Le recours au financement privé dans le domaine de l’éducation a été acté dès la Conférence des Ministères de l’Education de Durban, à la fin des années 1990, comme le rappelle une étude de l’Unesco sur l’éducation privée en Afrique sub-saharienne. La hausse des frais de scolarités des écoles privées et leur attractivité croissante auprès des familles a fortement accru la rentabilité des investissements dans l’éducation privée. En pratique, les institutions éducatives privées se financent auprès des établissements bancaires, ou bénéficient de l’injection de capitaux propres par des investisseurs privés, souvent des fonds de private equity. Ainsi, en août 2011, le fonds Fanisi Capital a racheté l’école privée Hillcrest au Kenya, via un investissement s’élevant à plusieurs millions de dollars. Le marché du private equity africain semble considérer l’éducation privée comme un secteur porteur, et les opportunités d’investissement sont susceptibles de se multiplier dans les années à venir :  avec d’importants besoins en infrastructures éducatives et en systèmes d’information adaptés, les écoles privées ont un besoin croissant de liquidité. L’éducation est également un secteur peu impacté par la conjoncture économique, ce qui contribue à améliorer le rapport risque/rentabilité.

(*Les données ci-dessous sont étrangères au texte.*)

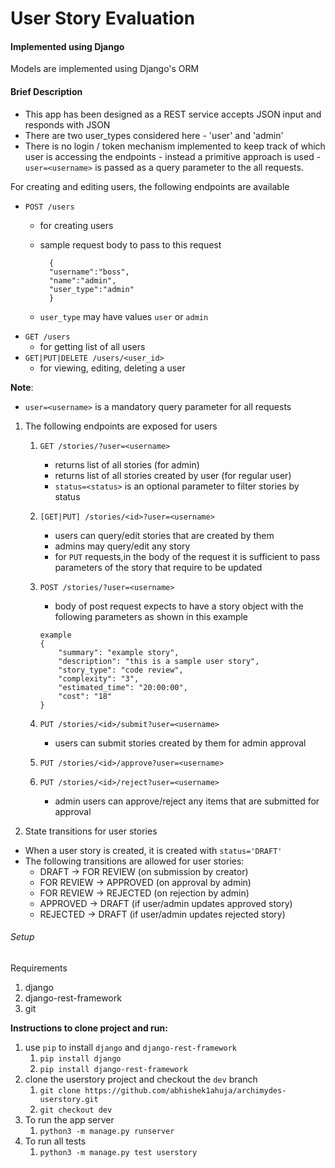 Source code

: # User Story Evaluation
#### Implemented using Django
Models are implemented using Django's ORM

#### Brief Description
- This app has been designed as a REST service accepts JSON input and responds with JSON
- There are two user_types considered here - 'user' and 'admin'
- There is no login / token mechanism implemented to keep track of which user is accessing the endpoints - instead a primitive approach is used - `user=<username>` is passed as a query parameter to the all requests.

For creating and editing users, the following endpoints are available
- `POST /users`
    - for creating users
    - sample request body to pass to this request

            {
            "username":"boss",
            "name":"admin",
            "user_type":"admin"
            }
        
    - `user_type` may have values `user` or `admin` 
- `GET /users`
    - for getting list of all users
- `GET|PUT|DELETE /users/<user_id>`
    - for viewing, editing, deleting a user

**Note**:
- `user=<username>` is a mandatory query parameter for all requests

1. The following endpoints are exposed for users

    1. `GET /stories/?user=<username>` 
        - returns list of all stories (for admin)
        - returns list of all stories created by user (for regular user)
        - `status=<status>` is an optional parameter to filter stories by status

    2. `[GET|PUT] /stories/<id>?user=<username>`
        - users can query/edit stories that are created by them
        - admins may query/edit any story
        - for `PUT` requests,in the body of the request
          it is sufficient to pass parameters 
             of the story that require to be updated

    3. `POST /stories/?user=<username>`
         - body of post request expects to have a story object 
    with the following parameters as shown in this example 
        ```
        example
        { 
            "summary": "example story",
            "description": "this is a sample user story",
            "story_type": "code review",
            "complexity": "3",
            "estimated_time": "20:00:00",
            "cost": "18"  
        }
        ```
    4. `PUT /stories/<id>/submit?user=<username>`
        - users can submit stories created by them for admin approval
    5. `PUT /stories/<id>/approve?user=<username>`
    6. `PUT /stories/<id>/reject?user=<username>`
        - admin users can approve/reject any items that are submitted for approval

2. State transitions for user stories
- When a user story is created, it is created with `status='DRAFT'`
- The following transitions are allowed for user stories:
    - DRAFT -> FOR REVIEW (on submission by creator)
    - FOR REVIEW -> APPROVED (on approval by admin)
    - FOR REVIEW -> REJECTED (on rejection by admin)
    - APPROVED -> DRAFT (if user/admin updates approved story)
    - REJECTED -> DRAFT (if user/admin updates rejected story)
     

###### Setup
Requirements
1. django
2. django-rest-framework
3. git

**Instructions to clone project and run:**

1. use `pip` to install `django` and `django-rest-framework`
    1. `pip install django`
    2. `pip install django-rest-framework`
2. clone the userstory project and checkout the `dev` branch
    1. `git clone https://github.com/abhishek1ahuja/archimydes-userstory.git`
    2. `git checkout dev`
3. To run the app server
    1. `python3 -m manage.py runserver`
4. To run all tests
    1. `python3 -m manage.py test userstory`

Les bailleurs internationaux ont bien anticipé les besoins du secteur de l’éducation privée, en proposant des investissements directs ou via les banques locales. On peut ainsi citer le programme de la SFI (IFC en anglais) intitulé « Africa Schools Program », qui vise à la fois à conseiller les écoles privées sur la qualité de leur offre éducative, et à leur faciliter l’obtention de prêts auprès des banques locales.

La privatisation croissante du système éducatif africain pourrait donc entraîner une réelle amélioration de la qualité des services éducatifs. Loin d’un système à deux vitesses  aboutissant à la dégradation de l’enseignement public et un afflux massif vers l’éducation privée, il s’agirait de créer une véritable complémentarité entre les deux secteurs. L’éducation privée, stimulée par une obligation de réussite résultant de la concurrence croissante entre les établissements privés, serait ainsi incitée à optimiser l’adéquation entre l’offre éducative et les besoins du marché du travail. L’Etat disposerait alors de plus de ressources à allouer à l’éducation publique. Toutefois, le processus de privatisation de l’éducation en Afrique devra  inévitablement s’accompagner d’une régulation publique efficace, veillant entre autres au respect des programmes scolaires, à la qualification des enseignants et aux dérives liées à des écoles entièrement tournées vers le profit.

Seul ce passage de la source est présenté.